Faire un doctorat, c’est choisir consciemment de « monter un Himalaya » et de vivre la grande aventure des apprentissages réels loin de la surface des réalités. Personnellement, avec Emile Ollivier, j’ai vécu l’immense privilège d’être encadrée avec rigueur et honnêteté à la maîtrise (M.A.) et au doctorat. Et de réaliser enfin un rêve d’enfant, dans la quarantaine, où ma défense de thèse fut « une fête de l’esprit » selon son heureuse expression.
Cependant, un seul point mériterait d’être soulevé en corollaire : celui du vol intellectuel de notre production doctorale par les directions d’équipes de recherches. J’ai connu cette réalité lors de mon doctorat, comme d’autres en même temps refusant de se battre. L’Ombudsman de mon université a réussi la récupération d’un chapitre complet de ma thèse en contrepartie de mon abandon d’être co-auteur (2e) de l’ouvrage d’une professeure. Par la suite, en tant que professeure d’université, j’ai été confrontée à diverses formes de vol ou de plagiat une bonne dizaine de fois, avec batailles à la carte qui ont été perdues.

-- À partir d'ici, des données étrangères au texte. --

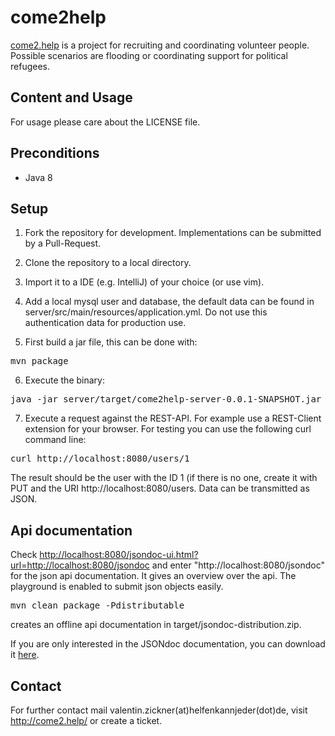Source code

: # come2help

<a href="http://come2.help">come2.help</a> is a project for recruiting and coordinating volunteer people.
Possible scenarios are flooding or coordinating support for political refugees.

## Content and Usage

For usage please care about the LICENSE file.

## Preconditions

* Java 8

## Setup

1. Fork the repository for development. Implementations can be submitted by a Pull-Request.

2. Clone the repository to a local directory.

3. Import it to a IDE (e.g. IntelliJ) of your choice (or use vim).

4. Add a local mysql user and database, the default data can be found in server/src/main/resources/application.yml.
Do not use this authentication data for production use.

5. First build a jar file, this can be done with:
<pre>mvn package</pre>

6. Execute the binary:
<pre>java -jar server/target/come2help-server-0.0.1-SNAPSHOT.jar</pre>

7. Execute a request against the REST-API. For example use a REST-Client extension for your browser. For testing you can
use the following curl command line:
<pre>curl http://localhost:8080/users/1</pre>
The result should be the user with the ID 1 (if there is no one, create it with PUT and the URI http://localhost:8080/users.
Data can be transmitted as JSON.

## Api documentation
Check <a href="http://localhost:8080/jsondoc-ui.html?url=http://localhost:8080/jsondoc">http://localhost:8080/jsondoc-ui.html?url=http://localhost:8080/jsondoc</a> and enter "http://localhost:8080/jsondoc" for the json api documentation. It gives an overview over
the api. The playground is enabled to submit json objects easily.

<pre>mvn clean package -Pdistributable</pre> creates an offline api documentation in target/jsondoc-distribution.zip.

If you are only interested in the JSONdoc documentation, you can download it [here](http://helfenkannjeder.github.io/come2help-server/jsondoc-distribution.zip).

## Contact

For further contact mail valentin.zickner(at)helfenkannjeder(dot)de, visit http://come2.help/ or create a ticket.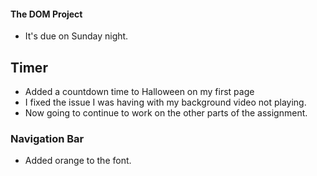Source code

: #### The DOM Project 
- It's due on Sunday night.

## Timer
- Added a countdown time to Halloween on my first page 
- I fixed the issue I was having with my background video not playing.
- Now going to continue to work on the other parts of the assignment.

### Navigation Bar
- Added orange to the font.

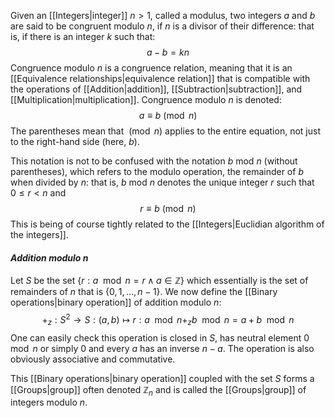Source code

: 
Given an [[Integers|integer]] $n > 1$, called a modulus, two integers $a$ and $b$ are said to be congruent modulo $n$, if $n$ is a divisor of their difference: that is, if there is an integer $k$ such that:
$$a-b=kn$$
Congruence modulo $n$ is a congruence relation, meaning that it is an [[Equivalence relationships|equivalence relation]] that is compatible with the operations of [[Addition|addition]], [[Subtraction|subtraction]], and [[Multiplication|multiplication]]. Congruence modulo $n$ is denoted:
$$a \equiv b \pmod{n}$$
The parentheses mean that $\pmod{n}$ applies to the entire equation, not just to the right-hand side (here, $b$).

This notation is not to be confused with the notation $b$ mod $n$ (without parentheses), which refers to the modulo operation, the remainder of $b$ when divided by $n$: that is, $b$ mod $n$ denotes the unique integer $r$ such that $0 ≤ r < n$ and 
$$r \equiv b\pmod{n}$$
This is being of course tightly related to the [[Integers|Euclidian algorithm of the integers]].

#### *Addition modulo $n$*

Let $S$ be the set $\{r:a \mod{n}=r\land a\in \mathbb{Z}\}$ which essentially is the set of remainders of $n$ that is $\{0,1,...,n-1\}$. We now define the [[Binary operations|binary operation]] of addition modulo $n$:
$$+_z:S^2\rightarrow S:(a,b)\mapsto r : a \mod n +_z b\mod n=a+b\mod n$$
One can easily check this operation is closed in $S$, has neutral element $0 \mod n$ or simply $0$ and every $a$ has an inverse $n-a$. The operation is also obviously associative and commutative.

This [[Binary operations|binary operation]] coupled with the set $S$ forms a [[Groups|group]] often denoted $\mathbb{Z}_n$ and is called the [[Groups|group]] of integers modulo $n$.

Ces phénomènes sont quasi endémiques et non dénoncés en milieu universitaire, sujets tabous au sein du corps professoral au Québec. Voilà des exemples patents de purs produits d’accumulation du capital symbolique (Pierre Bourdieu) dans un contexte de contraintes excessives de production et diffusion de nouveaux savoirs en milieu universitaire. Les cohortes étudiantes au doctorat devraient être informées de ces deux phénomènes distincts qui sont à dénoncer fortement, à l’instar de l’Observatoire international sur la déontologie et l’éthique en recherche.